EXERCISE BRIEF:
Starting at the line that contains "3.2.1.6 & Use", transcribe each line exactly through the last line of the data. Include nothing else.

#####

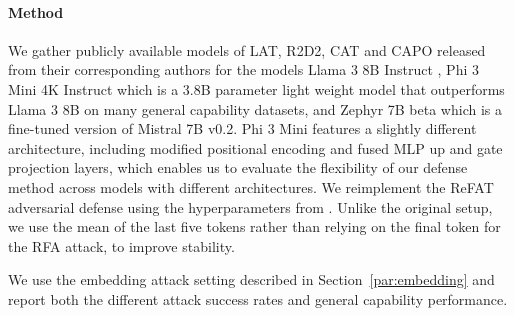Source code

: \documentclass[11pt]{article}
\begin{document}
\paragraph{Method}
We gather publicly available models of LAT, R2D2, CAT and CAPO released from their corresponding authors
for the models Llama 3 8B Instruct \citep{grattafiori2024llama3herdmodels}, Phi 3 Mini 4K Instruct \citep{abdin2024phi3technicalreporthighly} which is a 3.8B parameter light weight model that outperforms Llama 3 8B on many general capability datasets, and Zephyr 7B beta \citep{tunstall2023zephyr} which is a fine-tuned version of Mistral 7B v0.2. Phi 3 Mini features a slightly different architecture, including modified positional encoding and fused MLP up and gate projection layers, which enables us to evaluate the flexibility of our defense method across models with different architectures.
We reimplement the ReFAT adversarial defense using the hyperparameters from \citet{yu2025robustllmsafeguardingrefusal}.
Unlike the original setup, we use the mean of the last five tokens rather than relying on the final token for the RFA attack, to improve stability.

We use the embedding attack setting described in Section~\ref{par:embedding} and report both the different attack success rates and general capability performance.

\begin{table}[tb]
\centering
{}
\caption{General performance of defenses on Phi 3 Mini and Zephyr 7B}
\label{tab:general_all}
\end{table}
\end{document}

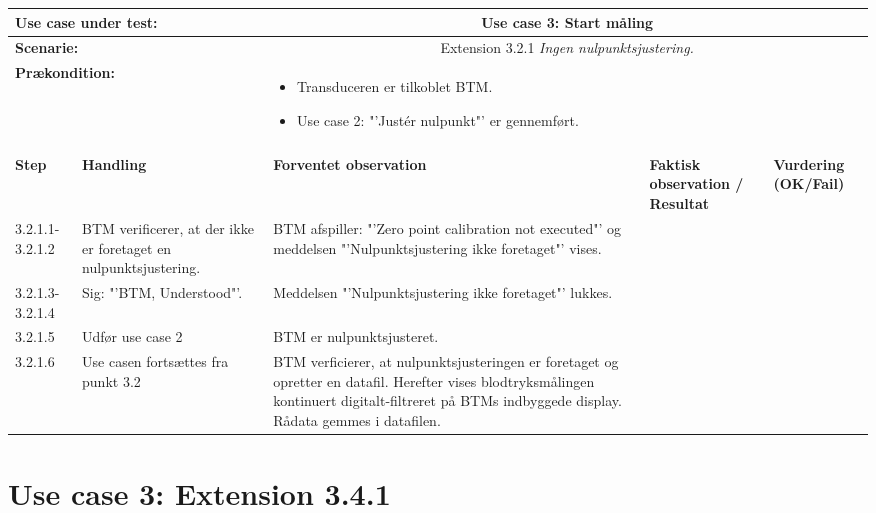 \begin{tabular}{|p{1cm}|p{3cm}|p{4cm}|p{4cm}|p{2cm}|}
\hline
\multicolumn{2}{|p{3cm}|}{\textbf{Use case under test:}} & \multicolumn{3}{c|}{Use case 3: Start måling} \\\hline

\multicolumn{2}{|p{3cm}|}{\textbf{Scenarie:}} & \multicolumn{3}{c|}{Extension 3.2.1 \textit{Ingen nulpunktsjustering.}} \\\hline

\multicolumn{2}{|p{3cm}|}{\textbf{Prækondition:}}  & \multicolumn{3}{l|}{\parbox{0.6\textwidth}{
\begin{itemize}[label=$\circ$]
\item Transduceren er tilkoblet BTM.
\item Use case 2: "'Justér nulpunkt"' er gennemført. 
\end{itemize} }}\\\hline

\multicolumn{5}{|c|}{} \\\hline

\textbf{Step} & \textbf{Handling} & \textbf{Forventet observation} & \textbf{Faktisk observation / Resultat} & \textbf{Vurdering (OK/Fail)}\\\hline

3.2.1.1-3.2.1.2 & BTM verificerer, at der ikke er foretaget en nulpunktsjustering. & BTM afspiller: "'Zero point calibration not executed"' og meddelsen "'Nulpunktsjustering ikke foretaget"' vises. & & \\\hline
3.2.1.3-3.2.1.4 & Sig: "'BTM, Understood"'. & Meddelsen "'Nulpunktsjustering ikke foretaget"' lukkes.  & & 
\\\hline
3.2.1.5 & Udfør use case 2 & BTM er nulpunktsjusteret. & &
\\\hline
3.2.1.6 & Use casen fortsættes fra punkt 3.2 & BTM verficierer, at nulpunktsjusteringen er foretaget og opretter en datafil. Herefter vises blodtryksmålingen kontinuert digitalt-filtreret på BTMs indbyggede display. Rådata gemmes i datafilen. & &
\\\hline

\end{tabular}

\newpage

\section{Use case 3: Extension 3.4.1}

#####

OUTPUT BELOW:
3.2.1.6 & Use casen fortsættes fra punkt 3.2 & BTM verficierer, at nulpunktsjusteringen er foretaget og opretter en datafil. Herefter vises blodtryksmålingen kontinuert digitalt-filtreret på BTMs indbyggede display. Rådata gemmes i datafilen. & &
\\\hline

\end{tabular}

\newpage

\section{Use case 3: Extension 3.4.1}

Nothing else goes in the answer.